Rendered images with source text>
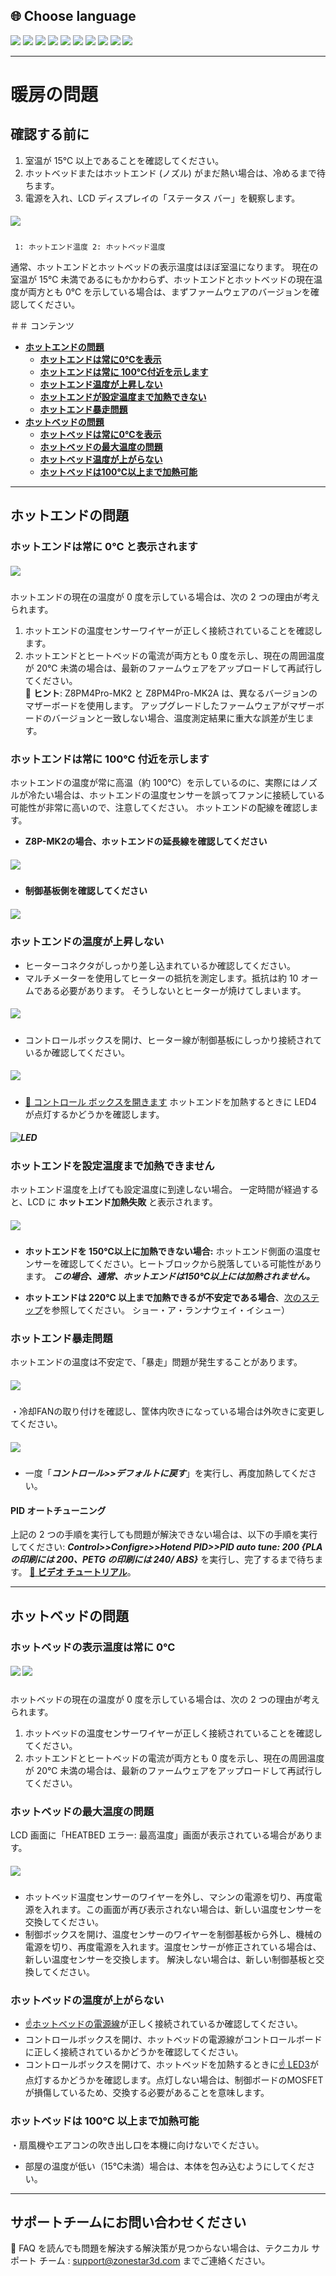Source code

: ## <a id="choose-language">:globe_with_meridians: Choose language</a>
[![](../lanpic/EN.png)](https://github.com/ZONESTAR3D/Z8P/blob/main/Z8P_FAQ/Issue_heating/readme.md)
[![](../lanpic/ES.png)](https://github.com/ZONESTAR3D/Z8P/blob/main/Z8P_FAQ/Issue_heating/readme-es.md)
[![](../lanpic/PT.png)](https://github.com/ZONESTAR3D/Z8P/blob/main/Z8P_FAQ/Issue_heating/readme-pt.md)
[![](../lanpic/FR.png)](https://github.com/ZONESTAR3D/Z8P/blob/main/Z8P_FAQ/Issue_heating/readme-fr.md)
[![](../lanpic/DE.png)](https://github.com/ZONESTAR3D/Z8P/blob/main/Z8P_FAQ/Issue_heating/readme-de.md)
[![](../lanpic/IT.png)](https://github.com/ZONESTAR3D/Z8P/blob/main/Z8P_FAQ/Issue_heating/readme-it.md)
[![](../lanpic/RU.png)](https://github.com/ZONESTAR3D/Z8P/blob/main/Z8P_FAQ/Issue_heating/readme-ru.md)
[![](../lanpic/JP.png)](https://github.com/ZONESTAR3D/Z8P/blob/main/Z8P_FAQ/Issue_heating/readme-jp.md)
[![](../lanpic/KR.png)](https://github.com/ZONESTAR3D/Z8P/blob/main/Z8P_FAQ/Issue_heating/readme-kr.md)
[![](../lanpic/SA.png)](https://github.com/ZONESTAR3D/Z8P/blob/main/Z8P_FAQ/Issue_heating/readme-ar.md)

-----
# 暖房の問題
## 確認する前に
1. 室温が 15℃ 以上であることを確認してください。
2. ホットベッドまたはホットエンド (ノズル) がまだ熱い場合は、冷めるまで待ちます。
3. 電源を入れ、LCD ディスプレイの「ステータス バー」を観察します。
##### ![](./LCD_screen.jpg)
>
     1: ホットエンド温度 2: ホットベッド温度
通常、ホットエンドとホットベッドの表示温度はほぼ室温になります。
現在の室温が 15℃ 未満であるにもかかわらず、ホットエンドとホットベッドの現在温度が両方とも 0℃ を示している場合は、まずファームウェアのバージョンを確認してください。

＃＃ コンテンツ
- **[ホットエンドの問題](#a)**
   - **[ホットエンドは常に0℃を表示](#a1)**
   - **[ホットエンドは常に 100℃付近を示します](#a2)**
   - **[ホットエンド温度が上昇しない](#a3)**
   - **[ホットエンドが設定温度まで加熱できない](#14)**
   - **[ホットエンド暴走問題](#a5)**
- **[ホットベッドの問題](#b)**
   - **[ホットベッドは常に0℃を表示](#b1)**
   - **[ホットベッドの最大温度の問題](#b2)**
   - **[ホットベッド温度が上がらない](#b3)**
   - **[ホットベッドは100℃以上まで加熱可能](#b4)**

-----
## <a id="a">ホットエンドの問題</a>
### <a id="a1">ホットエンドは常に 0℃ と表示されます</a>
##### ![](hotend_min_temperature.jpg)  
ホットエンドの現在の温度が 0 度を示している場合は、次の 2 つの理由が考えられます。
1. ホットエンドの温度センサーワイヤーが正しく接続されていることを確認します。
2. ホットエンドとヒートベッドの電流が両方とも 0 度を示し、現在の周囲温度が 20℃ 未満の場合は、最新のファームウェアをアップロードして再試行してください。    
:pushpin: **ヒント**: Z8PM4Pro-MK2 と Z8PM4Pro-MK2A は、異なるバージョンのマザーボードを使用します。 アップグレードしたファームウェアがマザーボードのバージョンと一致しない場合、温度測定結果に重大な誤差が生じます。

### <a id="a2">ホットエンドは常に 100℃ 付近を示します </a>
ホットエンドの温度が常に高温（約 100℃）を示しているのに、実際にはノズルが冷たい場合は、ホットエンドの温度センサーを誤ってファンに接続している可能性が非常に高いので、注意してください。 ホットエンドの配線を確認します。
- **Z8P-MK2の場合、ホットエンドの延長線を確認してください**
##### ![](./Hotend_wiring.jpg)
- **制御基板側を確認してください**
##### ![](../pic/Z8P_wiring.png)

### <a id="a3">ホットエンドの温度が上昇しない </a>
- ヒーターコネクタがしっかり差し込まれているか確認してください。
- マルチメーターを使用してヒーターの抵抗を測定します。抵抗は約 10 オームである必要があります。 そうしないとヒーターが焼けてしまいます。
##### ![](./measure.jpg)
- コントロールボックスを開け、ヒーター線が制御基板にしっかり接続されているか確認してください。
##### ![](./WireOfheater.jpg)
- [:link: コントロール ボックスを開きます](../How_to_open_the_control_box.jpg) ホットエンドを加熱するときに LED4 が点灯するかどうかを確認します。
##### <a id="LED"> ![LED](LEDs.jpg) </a>

### <a id="a4">ホットエンドを設定温度まで加熱できません </a>
ホットエンド温度を上げても設定温度に到達しない場合。 一定時間が経過すると、LCD に **ホットエンド加熱失敗** と表示されます。
##### ![](./hotend_heating_fail.jpg)
- **ホットエンドを 150℃以上に加熱できない場合:** ホットエンド側面の温度センサーを確認してください。ヒートブロックから脱落している可能性があります。 ***この場合、通常、ホットエンドは150℃以上には加熱されません。***
<!-- ![](sensorhotenddrop.jpg) -->
- **ホットエンドは 220℃ 以上まで加熱できるが不安定である場合**、[次のステップ](#ホットエンドの温度が不安定になる場合がある)を参照してください。 ショー・ア・ランナウェイ・イシュー）
### <a id="a5">ホットエンド暴走問題 </a>
ホットエンドの温度は不安定で、「暴走」問題が発生することがあります。
##### ![](./runaway.jpg)
   ・冷却FANの取り付けを確認し、筐体内吹きになっている場合は外吹きに変更してください。
##### ![](./coolingfan.jpg)
   - 一度「***コントロール>>デフォルトに戻す***」を実行し、再度加熱してください。
#### PID オートチューニング
上記の 2 つの手順を実行しても問題が解決できない場合は、以下の手順を実行してください: ***Control>>Configre>>Hotend PID>>PID auto tune: 200 {PLA の印刷には 200、PETG の印刷には 240/ ABS}*** を実行し、完了するまで待ちます。 [:movie_camera: **ビデオ チュートリアル**](./PID_Auto_Tune.gif)。

-----
## <a id="b">ホットベッドの問題 </a>
### <a id="b1">ホットベッドの表示温度は常に 0℃ </a>
##### ![](hotbed_min_temperature.jpg) ![](./Hotbed_wiring.jpg)
ホットベッドの現在の温度が 0 度を示している場合は、次の 2 つの理由が考えられます。
1. ホットベッドの温度センサーワイヤーが正しく接続されていることを確認してください。
2. ホットエンドとヒートベッドの電流が両方とも 0 度を示し、現在の周囲温度が 20℃ 未満の場合は、最新のファームウェアをアップロードして再試行してください。

### <a id="b2">ホットベッドの最大温度の問題 </a>
LCD 画面に「HEATBED エラー: 最高温度」画面が表示されている場合があります。
##### ![](./hotbed_max_temperature.jpg)
- ホットベッド温度センサーのワイヤーを外し、マシンの電源を切り、再度電源を入れます。この画面が再び表示されない場合は、新しい温度センサーを交換してください。
- 制御ボックスを開け、温度センサーのワイヤーを制御基板から外し、機械の電源を切り、再度電源を入れます。温度センサーが修正されている場合は、新しい温度センサーを交換します。 解決しない場合は、新しい制御基板と交換してください。

### <a id="b3">ホットベッドの温度が上がらない </a>
- [:point_up:ホットベッドの電源線](#b1)が正しく接続されているか確認してください。
- コントロールボックスを開け、ホットベッドの電源線がコントロールボードに正しく接続されているかどうかを確認してください。
- コントロールボックスを開けて、ホットベッドを加熱するときに[:point_up: LED3](#LED)が点灯するかどうかを確認します。点灯しない場合は、制御ボードのMOSFETが損傷しているため、交換する必要があることを意味します。

### <a id="b4">ホットベッドは 100℃ 以上まで加熱可能 </a>
・扇風機やエアコンの吹き出し口を本機に向けないでください。
- 部屋の温度が低い（15℃未満）場合は、本体を包み込むようにしてください。

--------
## サポートチームにお問い合わせください
:email: FAQ を読んでも問題を解決する解決策が見つからない場合は、テクニカル サポート チーム : support@zonestar3d.com までご連絡ください。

Exercise>
Above are the entries. Copy exactly the part that opens with the line containing "- マルチメーターを使用してヒーターの抵抗を測定します。抵抗は約 10" and closes with the line containing "ホットベッドの現在の温度が 0 度を示している場合は、次の 2 つの理由が考えられます。", and no more.

Solution>
- マルチメーターを使用してヒーターの抵抗を測定します。抵抗は約 10 オームである必要があります。 そうしないとヒーターが焼けてしまいます。
##### ![](./measure.jpg)
- コントロールボックスを開け、ヒーター線が制御基板にしっかり接続されているか確認してください。
##### ![](./WireOfheater.jpg)
- [:link: コントロール ボックスを開きます](../How_to_open_the_control_box.jpg) ホットエンドを加熱するときに LED4 が点灯するかどうかを確認します。
##### <a id="LED"> ![LED](LEDs.jpg) </a>

### <a id="a4">ホットエンドを設定温度まで加熱できません </a>
ホットエンド温度を上げても設定温度に到達しない場合。 一定時間が経過すると、LCD に **ホットエンド加熱失敗** と表示されます。
##### ![](./hotend_heating_fail.jpg)
- **ホットエンドを 150℃以上に加熱できない場合:** ホットエンド側面の温度センサーを確認してください。ヒートブロックから脱落している可能性があります。 ***この場合、通常、ホットエンドは150℃以上には加熱されません。***
<!-- ![](sensorhotenddrop.jpg) -->
- **ホットエンドは 220℃ 以上まで加熱できるが不安定である場合**、[次のステップ](#ホットエンドの温度が不安定になる場合がある)を参照してください。 ショー・ア・ランナウェイ・イシュー）
### <a id="a5">ホットエンド暴走問題 </a>
ホットエンドの温度は不安定で、「暴走」問題が発生することがあります。
##### ![](./runaway.jpg)
   ・冷却FANの取り付けを確認し、筐体内吹きになっている場合は外吹きに変更してください。
##### ![](./coolingfan.jpg)
   - 一度「***コントロール>>デフォルトに戻す***」を実行し、再度加熱してください。
#### PID オートチューニング
上記の 2 つの手順を実行しても問題が解決できない場合は、以下の手順を実行してください: ***Control>>Configre>>Hotend PID>>PID auto tune: 200 {PLA の印刷には 200、PETG の印刷には 240/ ABS}*** を実行し、完了するまで待ちます。 [:movie_camera: **ビデオ チュートリアル**](./PID_Auto_Tune.gif)。

-----
## <a id="b">ホットベッドの問題 </a>
### <a id="b1">ホットベッドの表示温度は常に 0℃ </a>
##### ![](hotbed_min_temperature.jpg) ![](./Hotbed_wiring.jpg)
ホットベッドの現在の温度が 0 度を示している場合は、次の 2 つの理由が考えられます。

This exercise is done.